[slurm-users] NVIDIA MIG question
Groner, Rob
rug262 at psu.edu
Thu Nov 17 15:08:26 UTC 2022
No, I can't submit more than 7 individual jobs and have them all run, the jobs after the first 7 will go to pending until the first 7 finish.
And it's not a limit (at least, not of "7"), because here's the same problem but with a node configured for 2x3g.20gb per card (2 cards, so, 4 total MIG gpus in the node)
[rug262 at testsch (RC) slurm] sinfo -o "%20N %10c %10m %25f %40G "
NODELIST CPUS MEMORY AVAIL_FEATURES GRES
t-gc-1201 48 358400 3gc20gb gpu:nvidia_a100_3g.20gb:4(S:0)
So, there are 4 of them on that node
[rug262 at testsch (RC) slurm] sbatch --gpus=1 --cpus-per-task=2 --partition=debug --nodelist=t-gc-1201 --wrap="sleep 100"

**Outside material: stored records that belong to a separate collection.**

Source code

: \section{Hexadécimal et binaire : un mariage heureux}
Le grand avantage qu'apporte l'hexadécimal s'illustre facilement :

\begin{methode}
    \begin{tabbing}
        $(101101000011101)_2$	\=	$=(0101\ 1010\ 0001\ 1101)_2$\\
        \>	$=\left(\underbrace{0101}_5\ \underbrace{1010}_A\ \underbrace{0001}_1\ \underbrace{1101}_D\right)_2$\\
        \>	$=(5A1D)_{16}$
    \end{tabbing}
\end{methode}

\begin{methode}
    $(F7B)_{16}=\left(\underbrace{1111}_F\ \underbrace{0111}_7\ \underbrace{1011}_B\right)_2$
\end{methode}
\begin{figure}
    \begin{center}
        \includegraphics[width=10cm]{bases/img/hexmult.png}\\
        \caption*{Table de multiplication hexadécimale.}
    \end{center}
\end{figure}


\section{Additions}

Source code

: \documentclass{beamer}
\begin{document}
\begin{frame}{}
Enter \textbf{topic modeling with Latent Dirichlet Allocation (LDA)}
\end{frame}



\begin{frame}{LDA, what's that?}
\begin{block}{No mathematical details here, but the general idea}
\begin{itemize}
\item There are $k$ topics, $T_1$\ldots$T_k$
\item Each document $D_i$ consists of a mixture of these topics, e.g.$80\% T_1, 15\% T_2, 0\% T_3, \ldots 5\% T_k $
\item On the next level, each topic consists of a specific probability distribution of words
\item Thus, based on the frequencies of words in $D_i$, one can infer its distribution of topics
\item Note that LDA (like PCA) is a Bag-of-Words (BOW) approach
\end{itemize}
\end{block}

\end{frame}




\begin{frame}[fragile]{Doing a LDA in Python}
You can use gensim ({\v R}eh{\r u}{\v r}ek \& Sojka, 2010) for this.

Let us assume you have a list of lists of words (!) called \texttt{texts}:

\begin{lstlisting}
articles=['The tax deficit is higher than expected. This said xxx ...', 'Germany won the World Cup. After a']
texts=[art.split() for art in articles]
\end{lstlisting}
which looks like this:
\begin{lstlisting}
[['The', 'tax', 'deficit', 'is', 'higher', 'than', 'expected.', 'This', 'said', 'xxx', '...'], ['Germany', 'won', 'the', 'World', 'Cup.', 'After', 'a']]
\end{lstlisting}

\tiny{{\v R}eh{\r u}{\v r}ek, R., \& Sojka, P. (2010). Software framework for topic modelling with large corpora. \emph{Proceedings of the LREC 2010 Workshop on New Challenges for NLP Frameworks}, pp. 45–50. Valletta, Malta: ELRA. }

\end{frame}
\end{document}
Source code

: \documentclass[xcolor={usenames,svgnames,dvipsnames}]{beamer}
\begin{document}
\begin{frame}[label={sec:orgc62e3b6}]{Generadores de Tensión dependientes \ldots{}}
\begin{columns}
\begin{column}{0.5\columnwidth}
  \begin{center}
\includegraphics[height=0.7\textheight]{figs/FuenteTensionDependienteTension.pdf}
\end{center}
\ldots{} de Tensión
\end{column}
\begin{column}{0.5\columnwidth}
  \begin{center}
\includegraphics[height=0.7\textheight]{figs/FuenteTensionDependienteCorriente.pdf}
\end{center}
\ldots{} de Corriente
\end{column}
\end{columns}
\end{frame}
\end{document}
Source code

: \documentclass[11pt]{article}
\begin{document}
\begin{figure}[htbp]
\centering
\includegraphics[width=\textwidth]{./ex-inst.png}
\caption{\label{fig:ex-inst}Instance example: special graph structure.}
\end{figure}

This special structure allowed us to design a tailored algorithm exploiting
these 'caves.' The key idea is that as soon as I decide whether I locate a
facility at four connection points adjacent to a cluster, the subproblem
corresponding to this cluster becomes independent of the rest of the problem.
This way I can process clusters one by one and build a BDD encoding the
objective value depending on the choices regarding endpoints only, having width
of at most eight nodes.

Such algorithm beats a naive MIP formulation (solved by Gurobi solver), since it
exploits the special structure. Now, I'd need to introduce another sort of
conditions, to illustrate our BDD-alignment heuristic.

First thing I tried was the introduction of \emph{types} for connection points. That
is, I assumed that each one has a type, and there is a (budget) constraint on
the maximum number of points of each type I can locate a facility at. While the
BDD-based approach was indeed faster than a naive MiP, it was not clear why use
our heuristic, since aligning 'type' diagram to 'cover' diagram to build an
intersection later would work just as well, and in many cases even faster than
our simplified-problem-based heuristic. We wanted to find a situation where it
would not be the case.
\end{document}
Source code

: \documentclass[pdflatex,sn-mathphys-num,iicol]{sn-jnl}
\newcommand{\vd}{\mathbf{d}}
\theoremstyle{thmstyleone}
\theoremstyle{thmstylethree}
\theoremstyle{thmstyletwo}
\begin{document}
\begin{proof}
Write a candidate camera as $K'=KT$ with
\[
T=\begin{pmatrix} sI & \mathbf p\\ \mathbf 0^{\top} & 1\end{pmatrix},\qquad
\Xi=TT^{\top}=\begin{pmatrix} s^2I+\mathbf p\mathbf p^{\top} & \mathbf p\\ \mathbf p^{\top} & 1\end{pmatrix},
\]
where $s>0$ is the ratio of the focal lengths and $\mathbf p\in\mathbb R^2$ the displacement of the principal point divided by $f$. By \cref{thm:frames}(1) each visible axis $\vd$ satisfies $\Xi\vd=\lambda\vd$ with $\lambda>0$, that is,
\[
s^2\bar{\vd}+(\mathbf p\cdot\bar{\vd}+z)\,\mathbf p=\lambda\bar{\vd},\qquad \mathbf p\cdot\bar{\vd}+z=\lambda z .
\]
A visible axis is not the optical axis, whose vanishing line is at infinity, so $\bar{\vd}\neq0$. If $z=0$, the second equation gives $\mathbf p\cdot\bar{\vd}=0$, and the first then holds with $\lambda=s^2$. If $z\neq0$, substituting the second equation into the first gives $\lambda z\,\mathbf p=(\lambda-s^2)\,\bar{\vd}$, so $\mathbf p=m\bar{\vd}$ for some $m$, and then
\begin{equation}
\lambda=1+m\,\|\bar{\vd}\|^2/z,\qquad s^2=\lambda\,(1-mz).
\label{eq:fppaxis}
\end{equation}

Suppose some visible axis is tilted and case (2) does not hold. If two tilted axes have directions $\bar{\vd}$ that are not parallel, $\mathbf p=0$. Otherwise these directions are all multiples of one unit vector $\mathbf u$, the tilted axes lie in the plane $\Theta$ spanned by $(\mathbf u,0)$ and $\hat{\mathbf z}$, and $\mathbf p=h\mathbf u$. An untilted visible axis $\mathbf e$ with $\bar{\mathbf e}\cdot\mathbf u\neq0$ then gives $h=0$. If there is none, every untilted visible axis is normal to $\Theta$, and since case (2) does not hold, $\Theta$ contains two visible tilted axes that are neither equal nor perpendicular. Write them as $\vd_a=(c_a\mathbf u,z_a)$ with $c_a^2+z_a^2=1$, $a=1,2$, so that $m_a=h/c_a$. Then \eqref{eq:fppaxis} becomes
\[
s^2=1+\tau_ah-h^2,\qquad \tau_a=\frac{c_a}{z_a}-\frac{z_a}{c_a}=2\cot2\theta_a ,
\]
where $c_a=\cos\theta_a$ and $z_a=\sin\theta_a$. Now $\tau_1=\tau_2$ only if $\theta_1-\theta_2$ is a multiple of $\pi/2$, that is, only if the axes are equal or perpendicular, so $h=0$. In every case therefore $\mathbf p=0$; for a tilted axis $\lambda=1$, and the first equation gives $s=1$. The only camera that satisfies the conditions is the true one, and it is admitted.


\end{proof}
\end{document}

I submit 3 jobs, each asking for 1 gpu from that node
[rug262 at testsch (RC) slurm] squeue
JOBID PARTITION NAME USER ST TIME NODES NODELIST(REASON)
5049 debug wrap rug262 PD 0:00 1 (Resources)
5048 debug wrap rug262 R 0:09 1 t-gc-1201
5047 debug wrap rug262 R 0:31 1 t-gc-1201
The first 2 go fine, but any after that go to pending, even though there should be 4 available (according to sinfo output)
Rob
________________________________
From: slurm-users <slurm-users-bounces at lists.schedmd.com> on behalf of Yair Yarom <irush at cs.huji.ac.il>
Sent: Thursday, November 17, 2022 8:19 AM
To: Slurm User Community List <slurm-users at lists.schedmd.com>
Subject: Re: [slurm-users] NVIDIA MIG question
You don't often get email from irush at cs.huji.ac.il. Learn why this is important<https://aka.ms/LearnAboutSenderIdentification>
Can you request more than 7 single gpu jobs on the same node?
It could be that there's another limit you've encountered (e.g. memory or cpu), or some other limit (in the account, partition, or qos)
On our setup we're limiting jobs to 1 gpu per job (via partition qos), however we can use up all the MIGs with single gpu jobs.
On Wed, 16 Nov 2022 at 23:48, Groner, Rob <rug262 at psu.edu<mailto:rug262 at psu.edu>> wrote:
That does help, thanks for the extra info.
If I have two separate GPU cards in the node, and I setup 7 MIGs on each card, for a total of 14 MIG "gpus" in the node...then, SHOULD I be able to salloc requesting, say 10 GPUs (7 from 1 card, 3 from the other)? Because I can't.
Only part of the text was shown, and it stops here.